%%

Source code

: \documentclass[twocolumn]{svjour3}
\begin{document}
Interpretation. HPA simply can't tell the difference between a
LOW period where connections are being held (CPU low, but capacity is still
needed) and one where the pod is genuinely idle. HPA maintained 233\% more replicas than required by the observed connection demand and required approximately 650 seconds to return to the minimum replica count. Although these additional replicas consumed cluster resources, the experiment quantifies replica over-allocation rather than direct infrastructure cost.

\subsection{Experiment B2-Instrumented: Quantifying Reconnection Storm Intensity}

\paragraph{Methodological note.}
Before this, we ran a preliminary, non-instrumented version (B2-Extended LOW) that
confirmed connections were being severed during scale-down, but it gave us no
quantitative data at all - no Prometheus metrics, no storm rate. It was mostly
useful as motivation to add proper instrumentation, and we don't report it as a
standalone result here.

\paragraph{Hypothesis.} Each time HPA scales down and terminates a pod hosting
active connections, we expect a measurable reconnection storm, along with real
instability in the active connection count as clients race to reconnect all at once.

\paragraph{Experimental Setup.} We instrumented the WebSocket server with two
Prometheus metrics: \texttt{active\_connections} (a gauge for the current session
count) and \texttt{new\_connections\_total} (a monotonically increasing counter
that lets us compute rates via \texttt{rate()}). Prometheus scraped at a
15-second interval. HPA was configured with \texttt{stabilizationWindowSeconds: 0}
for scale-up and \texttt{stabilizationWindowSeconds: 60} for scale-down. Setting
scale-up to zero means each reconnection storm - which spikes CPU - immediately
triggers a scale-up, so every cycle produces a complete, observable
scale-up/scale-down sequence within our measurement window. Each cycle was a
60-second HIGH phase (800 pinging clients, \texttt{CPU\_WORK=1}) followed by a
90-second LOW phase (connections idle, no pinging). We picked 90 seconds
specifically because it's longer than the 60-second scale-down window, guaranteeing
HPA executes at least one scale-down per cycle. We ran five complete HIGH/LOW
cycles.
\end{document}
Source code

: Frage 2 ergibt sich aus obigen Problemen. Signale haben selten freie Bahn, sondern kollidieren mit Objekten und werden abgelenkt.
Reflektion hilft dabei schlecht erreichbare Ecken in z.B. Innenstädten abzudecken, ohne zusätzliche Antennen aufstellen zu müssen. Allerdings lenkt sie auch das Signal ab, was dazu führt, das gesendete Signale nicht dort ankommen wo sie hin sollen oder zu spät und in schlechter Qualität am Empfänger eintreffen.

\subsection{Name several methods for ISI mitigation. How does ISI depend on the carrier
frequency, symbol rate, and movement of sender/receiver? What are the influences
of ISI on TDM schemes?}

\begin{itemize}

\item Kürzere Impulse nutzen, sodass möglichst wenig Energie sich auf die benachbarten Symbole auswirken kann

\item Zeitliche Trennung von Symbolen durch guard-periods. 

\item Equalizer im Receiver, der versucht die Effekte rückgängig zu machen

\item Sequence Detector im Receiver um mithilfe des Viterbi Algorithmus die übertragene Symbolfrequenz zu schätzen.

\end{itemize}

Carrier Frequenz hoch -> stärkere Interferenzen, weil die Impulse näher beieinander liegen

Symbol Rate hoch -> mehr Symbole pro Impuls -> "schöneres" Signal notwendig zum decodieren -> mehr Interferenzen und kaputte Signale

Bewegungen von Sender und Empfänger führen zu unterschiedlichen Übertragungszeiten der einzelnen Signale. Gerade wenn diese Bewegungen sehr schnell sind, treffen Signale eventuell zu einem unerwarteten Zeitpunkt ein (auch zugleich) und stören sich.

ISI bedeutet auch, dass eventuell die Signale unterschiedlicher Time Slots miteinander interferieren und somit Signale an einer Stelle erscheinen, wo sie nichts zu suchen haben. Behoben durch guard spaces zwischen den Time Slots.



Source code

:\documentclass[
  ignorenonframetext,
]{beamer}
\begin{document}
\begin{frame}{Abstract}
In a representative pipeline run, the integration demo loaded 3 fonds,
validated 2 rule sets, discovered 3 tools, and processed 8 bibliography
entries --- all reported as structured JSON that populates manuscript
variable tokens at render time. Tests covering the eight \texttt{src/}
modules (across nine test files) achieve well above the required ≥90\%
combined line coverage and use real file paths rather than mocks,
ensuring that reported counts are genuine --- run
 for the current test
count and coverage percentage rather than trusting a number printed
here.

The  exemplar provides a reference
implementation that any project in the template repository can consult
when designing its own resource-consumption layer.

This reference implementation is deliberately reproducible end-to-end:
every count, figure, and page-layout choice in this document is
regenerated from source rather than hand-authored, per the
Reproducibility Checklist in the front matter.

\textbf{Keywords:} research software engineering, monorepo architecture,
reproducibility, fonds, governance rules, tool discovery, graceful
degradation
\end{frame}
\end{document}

%%

EXERCISE DETAILS:
Go through the records above and return each line in which the word "where" occurs.

ANSWER TO THE EXERCISE:
LOW period where connections are being held (CPU low, but capacity is still
needed) and one where the pod is genuinely idle. HPA maintained 233\% more replicas than required by the observed connection demand and required approximately 650 seconds to return to the minimum replica count. Although these additional replicas consumed cluster resources, the experiment quantifies replica over-allocation rather than direct infrastructure cost.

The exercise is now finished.